QUESTION: How does the assigned reading validate, how does it challenge ideas that you bring to the assignment?

I'm tempted to add a question that has long perplexed me about this treatise. You can address it or not as you like:

Does Polemon's Physiognomy tend to suggest that the writer, himself a sophist of the first-rank during the golden age of Imperial sophistic, regard all life as agōn? Does every encounter with one's Other (by Other I mean anyone who isn't you) threaten to turn dangerous unless you are armed with this kind of knowledge? Maybe this doesn't apply to family members, close friends, and so on, but . . . in a situation like the court of king Ptolemy in Lucian's Slander, how do we know whom to trust?

Aim of Assignment

For this assignment you will be reading selections from Polemon's Physiognomy, a technical manual on how to read "character from people's physical appearance" (Swain in Boys-Stones 2007, p. 1). As for the specific aims of the assignment, they are:

  • To get us thinking about how competitive emotion mediated relationships, how it was a factor in creating connections and disconnects between people and things
  • More broadly, to explore attitudes to race, gender, sexuality, and class during the period of the second sophistic (1st through 3rd cent. CE)
  • To continue to explore what it meant to be Greek under Rome
See caption
Image from The Pocket Lavater, Or, The Science of Physiognomy, 1817

Readings

Text

Polemon's book, though originally written in Greek, survives only in Arabic translation and in a variety of abridgments, adaptations, and quotations in various languages. Most of what we'll be reading are selections from an English translation of an Arabic version that, scholars think, comes closer to Polemon's original than do other ancient witnesses to his text.

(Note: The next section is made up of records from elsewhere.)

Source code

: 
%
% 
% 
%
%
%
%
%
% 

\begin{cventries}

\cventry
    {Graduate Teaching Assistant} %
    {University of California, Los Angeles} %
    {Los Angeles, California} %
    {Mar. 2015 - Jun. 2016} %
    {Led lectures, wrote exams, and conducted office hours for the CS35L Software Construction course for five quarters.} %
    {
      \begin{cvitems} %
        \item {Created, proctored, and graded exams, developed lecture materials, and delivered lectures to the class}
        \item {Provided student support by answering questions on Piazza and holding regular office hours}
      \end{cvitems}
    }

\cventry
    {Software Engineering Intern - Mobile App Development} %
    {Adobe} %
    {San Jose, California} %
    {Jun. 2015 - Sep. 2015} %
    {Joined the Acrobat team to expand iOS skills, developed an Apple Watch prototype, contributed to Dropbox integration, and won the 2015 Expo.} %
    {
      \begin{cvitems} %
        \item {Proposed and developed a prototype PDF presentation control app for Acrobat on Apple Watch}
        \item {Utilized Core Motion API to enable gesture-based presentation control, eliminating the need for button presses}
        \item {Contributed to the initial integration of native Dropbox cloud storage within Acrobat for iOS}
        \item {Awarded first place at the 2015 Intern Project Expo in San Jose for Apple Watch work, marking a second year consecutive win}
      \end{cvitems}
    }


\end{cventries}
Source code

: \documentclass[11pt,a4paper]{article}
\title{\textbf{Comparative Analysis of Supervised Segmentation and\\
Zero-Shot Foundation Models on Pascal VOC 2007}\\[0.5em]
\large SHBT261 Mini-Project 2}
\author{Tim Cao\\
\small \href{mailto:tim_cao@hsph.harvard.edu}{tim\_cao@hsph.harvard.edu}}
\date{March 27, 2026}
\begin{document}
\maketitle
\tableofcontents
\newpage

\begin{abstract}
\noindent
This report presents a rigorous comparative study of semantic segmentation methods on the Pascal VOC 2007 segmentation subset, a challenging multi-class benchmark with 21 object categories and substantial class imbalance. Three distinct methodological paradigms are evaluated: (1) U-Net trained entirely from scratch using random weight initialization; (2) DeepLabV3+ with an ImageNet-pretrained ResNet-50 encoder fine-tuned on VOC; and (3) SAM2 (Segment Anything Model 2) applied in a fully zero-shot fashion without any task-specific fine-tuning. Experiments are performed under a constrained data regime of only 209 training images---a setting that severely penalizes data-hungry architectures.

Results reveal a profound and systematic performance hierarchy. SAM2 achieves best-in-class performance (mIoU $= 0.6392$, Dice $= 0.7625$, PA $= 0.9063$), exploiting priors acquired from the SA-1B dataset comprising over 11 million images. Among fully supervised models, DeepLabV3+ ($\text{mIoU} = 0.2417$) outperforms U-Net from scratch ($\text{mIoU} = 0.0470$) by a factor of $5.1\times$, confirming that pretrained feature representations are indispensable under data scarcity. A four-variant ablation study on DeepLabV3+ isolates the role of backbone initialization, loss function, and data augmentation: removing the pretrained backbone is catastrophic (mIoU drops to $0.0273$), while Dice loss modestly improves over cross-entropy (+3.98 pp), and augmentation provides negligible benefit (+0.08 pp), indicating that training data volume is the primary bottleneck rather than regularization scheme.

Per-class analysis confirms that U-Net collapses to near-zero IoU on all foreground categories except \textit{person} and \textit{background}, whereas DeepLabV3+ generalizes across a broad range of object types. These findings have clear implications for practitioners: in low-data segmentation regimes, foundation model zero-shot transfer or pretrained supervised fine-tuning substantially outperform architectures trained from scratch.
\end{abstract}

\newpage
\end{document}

Here follows a full citation of the collection of chapters from which the assigned readings a drawn:

Boys-Stones, G. R., and Simon Swain, eds. Seeing the Face, Seeing the Soul: Polemon’s Physiognomy From Classical Antiquity to Medieval Islam. Oxford: Oxford University Press, 2007. [online book]

For those wishing to write on Polemon's Physiognomy, the collection edited by Boys-Stones and Swain includes a number of very useful studies of the work, including a chapter ("Polemon's Physiognomy," 125-201) that seeks to place it squarely in the context of second sophistic culture.

Assigned Page Ranges

We start with a brief quotation from Simon Swain's introduction to the "Leiden Polemon," the main source for the work we're reading.

Swain, Simon. "Polemon's Physiognomy." Seeing the Face, Seeing the Soul: Polemon’s Physiognomy from Classical Antiquity to Medieval Islam. Eds. Simon Swain and G. R. Boys-Stones. Oxford and New York: Oxford University Press, 2007. 125-201.

  1. Quotation from Bar Hebraeus Cream of Knowledge, on Polemon on physiognomy, Swain trans. (p. 178, top)
    • Bar Hebraeus (13th cent.) writes in Syriac, a language related to Hebrew and Arabic, but Swain thinks he is quoting-translating more or less directly from Polemon's Physiognomy. Alexander-Paris is Paris, prince of Troy. According to myth, Paris abducted/seduced Helen away from her husband, Menelaus; that led to the Trojan War. Ilion is Troy. The seven guiding stars are a constellation, the Pleiades. According to myth, one of the stars became dimmer than the others as a result of grief over Troy's destruction. Agamemnon, brother of Menelaus, commanded the Greeks at Troy. His wife, Clytemnestra, sister of Helen, murdered him.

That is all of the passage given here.